* **TASK ITEM**
How many lines in the material contain the string "operációs"? Only the number is wanted.

════════════════════

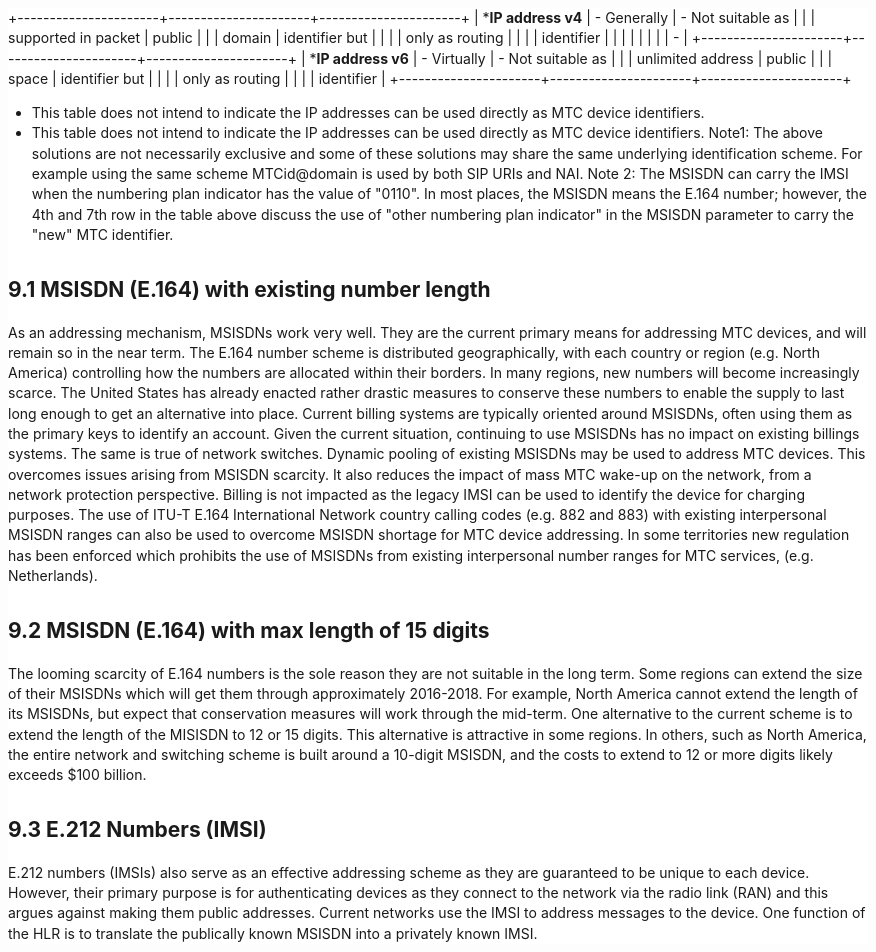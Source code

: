 +----------------------+----------------------+----------------------+ | ***IP address v4** | - Generally | - Not suitable as | | | supported in packet | public | | | domain | identifier but | | | | only as routing | | | | identifier | | | | | | | | - | +----------------------+----------------------+----------------------+ | ***IP address v6** | - Virtually | - Not suitable as | | | unlimited address | public | | | space | identifier but | | | | only as routing | | | | identifier | +----------------------+----------------------+----------------------+
* This table does not intend to indicate the IP addresses can be used directly as MTC device identifiers.
* This table does not intend to indicate the IP addresses can be used directly as MTC device identifiers.
Note1: The above solutions are not necessarily exclusive and some of these
solutions may share the same underlying identification scheme. For example
using the same scheme MTCid\@domain is used by both SIP URIs and NAI.
Note 2: The MSISDN can carry the IMSI when the numbering plan indicator has
the value of "0110". In most places, the MSISDN means the E.164 number;
however, the 4th and 7th row in the table above discuss the use of "other
numbering plan indicator" in the MSISDN parameter to carry the "new" MTC
identifier.
## 9.1 MSISDN (E.164) with existing number length
As an addressing mechanism, MSISDNs work very well. They are the current
primary means for addressing MTC devices, and will remain so in the near term.
The E.164 number scheme is distributed geographically, with each country or
region (e.g. North America) controlling how the numbers are allocated within
their borders. In many regions, new numbers will become increasingly scarce.
The United States has already enacted rather drastic measures to conserve
these numbers to enable the supply to last long enough to get an alternative
into place.
Current billing systems are typically oriented around MSISDNs, often using
them as the primary keys to identify an account. Given the current situation,
continuing to use MSISDNs has no impact on existing billings systems. The same
is true of network switches.
Dynamic pooling of existing MSISDNs may be used to address MTC devices. This
overcomes issues arising from MSISDN scarcity. It also reduces the impact of
mass MTC wake-up on the network, from a network protection perspective.
Billing is not impacted as the legacy IMSI can be used to identify the device
for charging purposes.
The use of ITU-T E.164 International Network country calling codes (e.g. 882
and 883) with existing interpersonal MSISDN ranges can also be used to
overcome MSISDN shortage for MTC device addressing.
In some territories new regulation has been enforced which prohibits the use
of MSISDNs from existing interpersonal number ranges for MTC services, (e.g.
Netherlands).
## 9.2 MSISDN (E.164) with max length of 15 digits
The looming scarcity of E.164 numbers is the sole reason they are not suitable
in the long term. Some regions can extend the size of their MSISDNs which will
get them through approximately 2016-2018. For example, North America cannot
extend the length of its MSISDNs, but expect that conservation measures will
work through the mid-term.
One alternative to the current scheme is to extend the length of the MISISDN
to 12 or 15 digits. This alternative is attractive in some regions. In others,
such as North America, the entire network and switching scheme is built around
a 10-digit MSISDN, and the costs to extend to 12 or more digits likely exceeds
\$100 billion.
## 9.3 E.212 Numbers (IMSI)
E.212 numbers (IMSIs) also serve as an effective addressing scheme as they are
guaranteed to be unique to each device. However, their primary purpose is for
authenticating devices as they connect to the network via the radio link (RAN)
and this argues against making them public addresses. Current networks use the
IMSI to address messages to the device. One function of the HLR is to
translate the publically known MSISDN into a privately known IMSI.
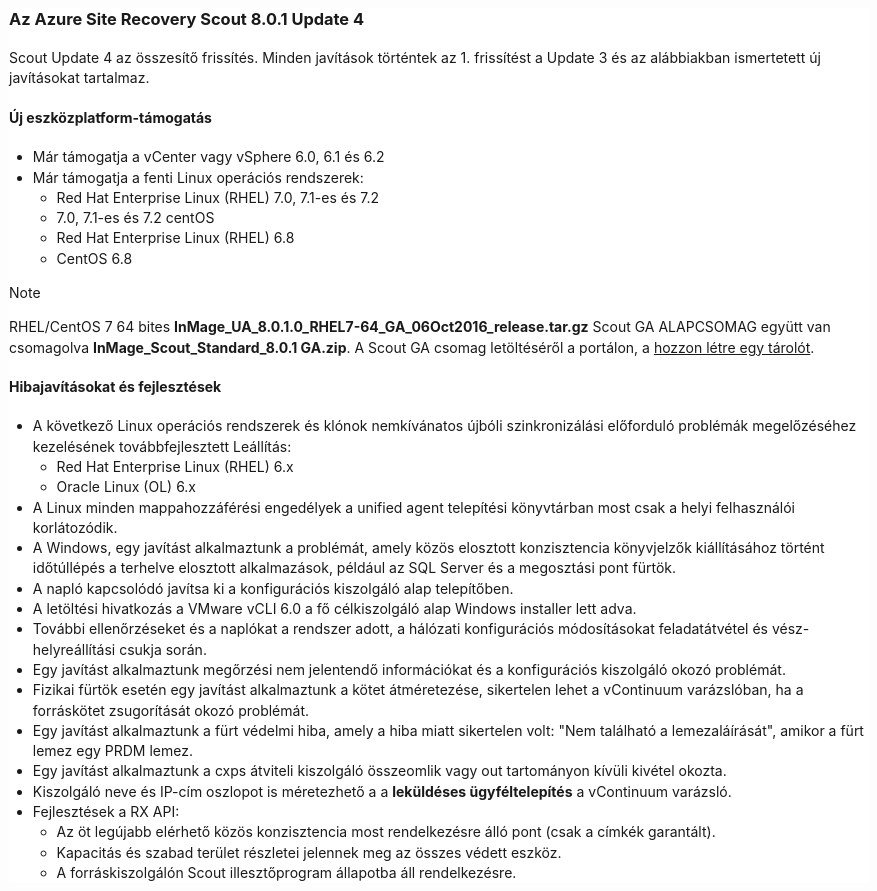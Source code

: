 ### <a name="azure-site-recovery-scout-801-update-4"></a>Az Azure Site Recovery Scout 8.0.1 Update 4
Scout Update 4 az összesítő frissítés. Minden javítások történtek az 1. frissítést a Update 3 és az alábbiakban ismertetett új javításokat tartalmaz.

#### <a name="new-platform-support"></a>Új eszközplatform-támogatás

* Már támogatja a vCenter vagy vSphere 6.0, 6.1 és 6.2
* Már támogatja a fenti Linux operációs rendszerek:
  * Red Hat Enterprise Linux (RHEL) 7.0, 7.1-es és 7.2
  * 7.0, 7.1-es és 7.2 centOS
  * Red Hat Enterprise Linux (RHEL) 6.8
  * CentOS 6.8

> [!NOTE]
> RHEL/CentOS 7 64 bites **InMage_UA_8.0.1.0_RHEL7-64_GA_06Oct2016_release.tar.gz** Scout GA ALAPCSOMAG együtt van csomagolva **InMage_Scout_Standard_8.0.1 GA.zip**. A Scout GA csomag letöltéséről a portálon, a [hozzon létre egy tárolót](#create-a-vault).

#### <a name="bug-fixes-and-enhancements"></a>Hibajavításokat és fejlesztések

* A következő Linux operációs rendszerek és klónok nemkívánatos újbóli szinkronizálási előforduló problémák megelőzéséhez kezelésének továbbfejlesztett Leállítás:
    * Red Hat Enterprise Linux (RHEL) 6.x
    * Oracle Linux (OL) 6.x
* A Linux minden mappahozzáférési engedélyek a unified agent telepítési könyvtárban most csak a helyi felhasználói korlátozódik.
* A Windows, egy javítást alkalmaztunk a problémát, amely közös elosztott konzisztencia könyvjelzők kiállításához történt időtúllépés a terhelve elosztott alkalmazások, például az SQL Server és a megosztási pont fürtök.
* A napló kapcsolódó javítsa ki a konfigurációs kiszolgáló alap telepítőben.
* A letöltési hivatkozás a VMware vCLI 6.0 a fő célkiszolgáló alap Windows installer lett adva.
* További ellenőrzéseket és a naplókat a rendszer adott, a hálózati konfigurációs módosításokat feladatátvétel és vész-helyreállítási csukja során.
* Egy javítást alkalmaztunk megőrzési nem jelentendő információkat és a konfigurációs kiszolgáló okozó problémát.  
* Fizikai fürtök esetén egy javítást alkalmaztunk a kötet átméretezése, sikertelen lehet a vContinuum varázslóban, ha a forráskötet zsugorítását okozó problémát.
* Egy javítást alkalmaztunk a fürt védelmi hiba, amely a hiba miatt sikertelen volt: "Nem található a lemezaláírását", amikor a fürt lemez egy PRDM lemez.
* Egy javítást alkalmaztunk a cxps átviteli kiszolgáló összeomlik vagy out tartományon kívüli kivétel okozta.
* Kiszolgáló neve és IP-cím oszlopot is méretezhető a a **leküldéses ügyféltelepítés** a vContinuum varázsló.
* Fejlesztések a RX API:
  * Az öt legújabb elérhető közös konzisztencia most rendelkezésre álló pont (csak a címkék garantált).
  * Kapacitás és szabad terület részletei jelennek meg az összes védett eszköz.
  * A forráskiszolgálón Scout illesztőprogram állapotba áll rendelkezésre.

════════════════════

* **ANSWER TO THIS PROBLEM**
2